Melody watched him with round eyes, blindsided. Though her body shook, she managed to prop herself up on her elbows. If she tried to stand, would her legs cooperate? 

“If you want answers, then I’m afraid you’ll just have to follow me,” Ardyn continued in a remorseless tone. “I’m quite adept at playing the charming host.”

“I’m not going _anywhere_ with you.”

“No?” Ardyn turned back, and Melody flinched. But his face was normal, that daemonic side of his submerged again. Her daggers still pierced his shoulder, his heart, and he didn’t seem to even notice. “Then I’ll be sure to give dear Benjamin Weyfamaris your regrets.”

“Wait— _what?_ ”

“A little rat scurries around my kingdom without my blessing, and you think I wouldn’t notice?”
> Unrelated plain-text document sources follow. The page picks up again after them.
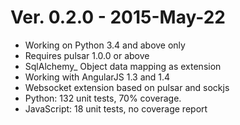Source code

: Ver. 0.2.0 - 2015-May-22
=======================================
* Working on Python 3.4 and above only
* Requires pulsar 1.0.0 or above
* SqlAlchemy_ Object data mapping as extension
* Working with AngularJS 1.3 and 1.4
* Websocket extension based on pulsar and sockjs
* Python: 132 unit tests, 70% coverage.
* JavaScript: 18 unit tests, no coverage report
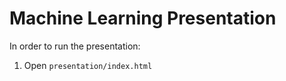# Machine Learning Presentation

In order to run the presentation:

1. Open `presentation/index.html`
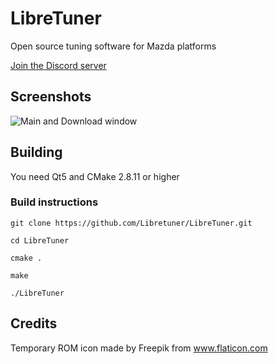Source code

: LibreTuner
=========
Open source tuning software for Mazda platforms

[Join the Discord server](https://discord.gg/Sdh3mV)


Screenshots
-----------
![Main and Download window](https://user-images.githubusercontent.com/3116133/37375434-eff414a6-26f5-11e8-9922-91ad76e49e50.png)

Building
--------
You need Qt5 and CMake 2.8.11 or higher

### Build instructions

`git clone https://github.com/Libretuner/LibreTuner.git`

`cd LibreTuner`

`cmake .`

`make`

`./LibreTuner`


Credits
-------
Temporary ROM icon made by Freepik from www.flaticon.com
Then he was gone. The door never opened or shut.

“Shit! Ben, _shit!_ ”

Melody scrambled up, jerked on her boots, and gathered her remaining weapons with hasty, shaking hands. She burst through the door, almost shocked to find that it wasn’t locked, and ran.
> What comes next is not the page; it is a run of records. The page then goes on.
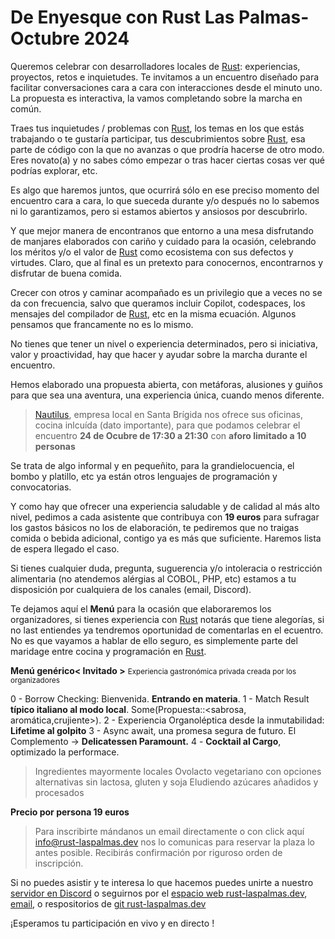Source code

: # De Enyesque con Rust Las Palmas- Octubre 2024

Queremos celebrar con desarrolladores locales de [Rust](https://www.rust-lang.org/): experiencias, proyectos, retos e inquietudes.
Te invitamos a un encuentro diseñado para facilitar conversaciones cara a cara con interacciones desde el minuto uno.
La propuesta es interactiva, la vamos completando sobre la marcha en común.

Traes tus inquietudes / problemas con [Rust](https://www.rust-lang.org/), los temas en los que estás trabajando o te gustaría participar, tus descubrimientos sobre [Rust](https://www.rust-lang.org/), esa parte de código con la que no avanzas o que prodría hacerse de otro modo.
Eres novato(a) y no sabes cómo empezar o tras hacer ciertas cosas ver qué podrías explorar, etc.

Es algo que haremos juntos, que ocurrirá sólo en ese preciso momento del encuentro cara a cara, lo que sueceda durante y/o después no lo sabemos ni lo garantizamos, pero si estamos abiertos y ansiosos por descubrirlo.

Y que mejor manera de encontranos que entorno a una mesa disfrutando de manjares elaborados con cariño y cuidado para la ocasión, celebrando los méritos y/o el valor de [Rust](https://www.rust-lang.org/) como ecosistema con sus defectos y virtudes. Claro, que al final es un pretexto para conocernos, encontrarnos y disfrutar de buena comida.

Crecer con otros y caminar acompañado es un privilegio que a veces no se da con frecuencia, salvo que queramos incluir Copilot, codespaces, los mensajes del compilador de [Rust](https://www.rust-lang.org/), etc en la misma ecuación. Algunos pensamos que francamente no es lo mismo.

No tienes que tener un nivel o experiencia determinados, pero si iniciativa, valor y proactividad, hay que hacer y ayudar sobre la marcha durante el encuentro.

Hemos elaborado una propuesta abierta, con metáforas, alusiones y guiños para que sea una aventura, una experiencia única, cuando menos diferente.

> [Nautilus](https://nautilus-cyberneering.de/), empresa local en Santa Brígida
> nos ofrece sus oficinas, cocina inlcuída (dato importante), para que podamos celebrar el encuentro
> **24 de Ocubre de 17:30 a 21:30** con **aforo limitado a 10 personas**

Se trata de algo informal y en pequeñito, para la grandielocuencia, el bombo y platillo, etc ya están otros lenguajes de programación y convocatorias.

Y como hay que ofrecer una experiencia saludable y de calidad al más alto nivel, pedimos a cada asistente que contribuya con **19 euros** para sufragar los gastos básicos no los de elaboración, te pediremos que no traigas comida o bebida adicional, contigo ya es más que suficiente. Haremos lista de espera llegado el caso.

Si tienes cualquier duda, pregunta, suguerencia y/o intoleracia o restricción alimentaria (no atendemos alérgias al COBOL, PHP, etc) estamos a tu disposición por cualquiera de los canales (email, Discord).

Te dejamos aquí el **Menú** para la ocasión que elaboraremos los organizadores, si tienes experiencia con [Rust](https://www.rust-lang.org/) notarás que tiene alegorías, si no last entiendes ya tendremos oportunidad de comentarlas en el ecuentro. No es que vayamos a hablar de ello seguro, es simplemente parte del maridage entre cocina y programación en [Rust](https://www.rust-lang.org/).

**Menú genérico< Invitado >**
<small>Experiencia gastronómica privada creada por los organizadores</small>

0 - Borrow Checking: Bienvenida. __Entrando en materia__.
1 - Match Result __típico italiano al modo local__. Some(Propuesta::<sabrosa, aromática,crujiente>).
2 - Experiencia Organoléptica desde la inmutabilidad: __Lifetime al golpito__
3 - Async await, una promesa segura de futuro. El Complemento -> __Delicatessen Paramount.__
4 - __Cocktail al Cargo__, optimizado la performace.

> Ingredientes mayormente locales
> Ovolacto vegetariano con opciones alternativas sin lactosa, gluten y soja
> Eludiendo azúcares añadidos y procesados

**Precio por persona 19 euros**

> Para inscribirte mándanos un email directamente o con click aquí [info@rust-laspalmas.dev](mailto:info@rust-laspalmas.dev?subject=INSCRIPCION%3A%20De%20Enyesque%20con%20Rust%20LasPalmas.%20Octubre%202024) nos lo comunicas para reservar la plaza lo antes posible. Recibirás confirmación por riguroso orden de inscripción.

Si no puedes asistir y te interesa lo que hacemos puedes unirte a nuestro [servidor en Discord](https://discord.gg/pxkpukJdrB) o seguirnos por el [espacio web rust-laspalmas.dev](https://rust-laspalmas.dev), [email](mailto:info@rust-laspalmas.dev), o respositorios de [git rust-laspalmas.dev](https://github.com/rust-laspalmas)

¡Esperamos tu participación en vivo y en directo !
Where had he gone, and where were those elevators?

She ran so fast, her mind and body in panic mode, that she didn’t have time to appreciate the Citadel’s grandeur, its interior still mostly preserves despite the Niflheim attack. The polished marble floor that reflected every footfall clearly. The countless curved archways along every hall. The breathtaking gold filigree on the surface of the gray walls. The myriad windows and skylights that must have made the place feel more open and free in the light but which now gaped like maws of predators in the dark. Passing countless rooms with closed doors, Melody jumped over a fallen column and its rubble. The elevators stood sigil at the end of the hall, and like her dreams, one was still operable.

And she knew where it would take her.

The throne room looked as it had in her dreams. Dark, foreboding, dreary with emptiness. She didn’t even jump when Ardyn appeared out of nowhere and took hold of her wrist. 
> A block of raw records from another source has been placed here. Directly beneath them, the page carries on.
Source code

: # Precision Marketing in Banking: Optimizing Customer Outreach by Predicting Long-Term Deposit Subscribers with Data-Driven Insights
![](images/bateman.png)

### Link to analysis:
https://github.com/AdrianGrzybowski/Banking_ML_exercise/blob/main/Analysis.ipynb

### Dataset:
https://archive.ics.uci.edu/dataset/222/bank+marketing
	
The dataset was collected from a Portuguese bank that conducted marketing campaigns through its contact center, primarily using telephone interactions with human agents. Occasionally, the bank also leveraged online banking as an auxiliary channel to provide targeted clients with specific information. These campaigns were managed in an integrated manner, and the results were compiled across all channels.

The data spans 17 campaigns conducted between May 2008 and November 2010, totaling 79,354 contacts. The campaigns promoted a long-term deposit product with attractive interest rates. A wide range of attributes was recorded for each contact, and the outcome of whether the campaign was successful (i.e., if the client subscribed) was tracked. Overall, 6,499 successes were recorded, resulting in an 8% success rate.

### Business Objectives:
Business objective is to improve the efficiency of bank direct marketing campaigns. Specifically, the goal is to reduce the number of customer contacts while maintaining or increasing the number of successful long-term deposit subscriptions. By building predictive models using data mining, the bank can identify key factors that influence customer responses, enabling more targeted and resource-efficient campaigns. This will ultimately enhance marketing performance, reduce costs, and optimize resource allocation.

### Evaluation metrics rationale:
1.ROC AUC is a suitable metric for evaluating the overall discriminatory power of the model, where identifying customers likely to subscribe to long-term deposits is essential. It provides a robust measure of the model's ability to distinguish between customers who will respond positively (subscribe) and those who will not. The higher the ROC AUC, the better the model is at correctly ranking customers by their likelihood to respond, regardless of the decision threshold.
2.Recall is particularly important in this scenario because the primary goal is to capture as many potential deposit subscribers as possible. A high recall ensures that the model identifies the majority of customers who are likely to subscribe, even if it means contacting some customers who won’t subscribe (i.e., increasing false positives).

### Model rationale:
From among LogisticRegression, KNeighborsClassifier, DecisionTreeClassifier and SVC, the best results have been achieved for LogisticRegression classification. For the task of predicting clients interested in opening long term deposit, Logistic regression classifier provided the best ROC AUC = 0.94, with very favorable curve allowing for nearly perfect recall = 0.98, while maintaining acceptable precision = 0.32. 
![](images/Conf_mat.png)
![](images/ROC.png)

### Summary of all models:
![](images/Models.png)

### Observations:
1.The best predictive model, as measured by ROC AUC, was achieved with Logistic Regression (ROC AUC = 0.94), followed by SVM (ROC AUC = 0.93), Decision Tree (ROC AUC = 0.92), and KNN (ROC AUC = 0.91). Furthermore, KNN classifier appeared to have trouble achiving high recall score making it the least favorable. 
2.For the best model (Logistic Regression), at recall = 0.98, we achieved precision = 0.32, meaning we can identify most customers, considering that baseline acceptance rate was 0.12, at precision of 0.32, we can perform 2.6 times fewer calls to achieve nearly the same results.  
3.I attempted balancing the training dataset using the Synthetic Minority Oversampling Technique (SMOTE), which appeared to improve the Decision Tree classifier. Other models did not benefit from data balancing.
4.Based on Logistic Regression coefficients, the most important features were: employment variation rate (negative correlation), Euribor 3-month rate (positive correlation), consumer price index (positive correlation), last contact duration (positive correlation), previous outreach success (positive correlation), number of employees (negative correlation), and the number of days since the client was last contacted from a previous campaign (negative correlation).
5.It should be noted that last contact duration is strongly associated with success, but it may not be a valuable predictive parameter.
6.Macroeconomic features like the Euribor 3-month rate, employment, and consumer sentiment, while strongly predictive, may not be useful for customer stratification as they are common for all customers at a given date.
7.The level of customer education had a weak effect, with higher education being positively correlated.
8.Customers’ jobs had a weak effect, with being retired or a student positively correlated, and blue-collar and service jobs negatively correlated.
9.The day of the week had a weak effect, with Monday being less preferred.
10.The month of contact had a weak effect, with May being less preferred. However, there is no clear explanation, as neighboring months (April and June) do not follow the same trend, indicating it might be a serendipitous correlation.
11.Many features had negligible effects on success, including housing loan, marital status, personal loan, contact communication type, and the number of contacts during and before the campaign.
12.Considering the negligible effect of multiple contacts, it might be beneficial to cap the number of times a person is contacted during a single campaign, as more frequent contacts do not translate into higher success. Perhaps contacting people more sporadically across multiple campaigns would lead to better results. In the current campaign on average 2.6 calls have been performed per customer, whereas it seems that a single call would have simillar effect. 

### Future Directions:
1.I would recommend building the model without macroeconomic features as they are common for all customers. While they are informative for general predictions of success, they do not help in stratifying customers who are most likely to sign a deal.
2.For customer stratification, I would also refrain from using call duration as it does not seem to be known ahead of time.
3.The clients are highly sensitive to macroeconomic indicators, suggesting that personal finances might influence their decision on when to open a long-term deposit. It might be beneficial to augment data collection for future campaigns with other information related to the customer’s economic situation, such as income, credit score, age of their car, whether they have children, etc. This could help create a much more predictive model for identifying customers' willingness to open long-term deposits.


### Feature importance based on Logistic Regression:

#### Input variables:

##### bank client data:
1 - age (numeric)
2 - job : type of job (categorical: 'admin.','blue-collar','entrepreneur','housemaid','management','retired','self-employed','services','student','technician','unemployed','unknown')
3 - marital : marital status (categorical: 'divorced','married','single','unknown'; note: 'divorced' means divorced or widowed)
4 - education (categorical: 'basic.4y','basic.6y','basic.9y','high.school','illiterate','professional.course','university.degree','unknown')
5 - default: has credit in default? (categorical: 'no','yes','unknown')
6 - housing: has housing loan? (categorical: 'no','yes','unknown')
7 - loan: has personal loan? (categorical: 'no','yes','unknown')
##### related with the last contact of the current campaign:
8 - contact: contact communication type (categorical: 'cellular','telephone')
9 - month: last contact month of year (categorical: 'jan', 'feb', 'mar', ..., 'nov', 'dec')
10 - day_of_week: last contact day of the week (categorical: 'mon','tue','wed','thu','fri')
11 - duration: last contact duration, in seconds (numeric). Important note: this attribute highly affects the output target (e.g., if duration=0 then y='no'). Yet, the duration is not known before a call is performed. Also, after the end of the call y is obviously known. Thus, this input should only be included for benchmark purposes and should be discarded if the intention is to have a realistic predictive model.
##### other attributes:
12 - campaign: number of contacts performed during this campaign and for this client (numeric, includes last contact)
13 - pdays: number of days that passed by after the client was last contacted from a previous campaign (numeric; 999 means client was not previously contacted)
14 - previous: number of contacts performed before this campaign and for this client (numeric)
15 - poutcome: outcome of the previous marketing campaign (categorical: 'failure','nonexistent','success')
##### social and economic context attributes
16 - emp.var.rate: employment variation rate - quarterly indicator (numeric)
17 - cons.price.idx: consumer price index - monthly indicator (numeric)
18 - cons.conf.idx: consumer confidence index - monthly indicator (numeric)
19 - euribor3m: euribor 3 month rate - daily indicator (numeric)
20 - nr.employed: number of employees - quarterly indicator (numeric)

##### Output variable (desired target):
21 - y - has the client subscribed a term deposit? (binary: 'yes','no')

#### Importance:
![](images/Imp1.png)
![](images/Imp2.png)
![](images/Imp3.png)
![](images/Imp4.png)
“There you are, my dear girl. Care to join us after all? I thought you might.”

She let him lead her forward, wondering how she could have allowed this man to so easily lure her here and trap her. Her mind raced with thoughts of how she was supposed to escape if he could be anywhere at any time, if he could not be killed. 

But then she saw Ben, strung up in chains above the throne, and her mind broke apart.

“All the pieces on the board at last,” Ardyn said. He dropped her wrist, turned toward her, and smiled. “Let the games begin. I think we’ll start with… _you_.”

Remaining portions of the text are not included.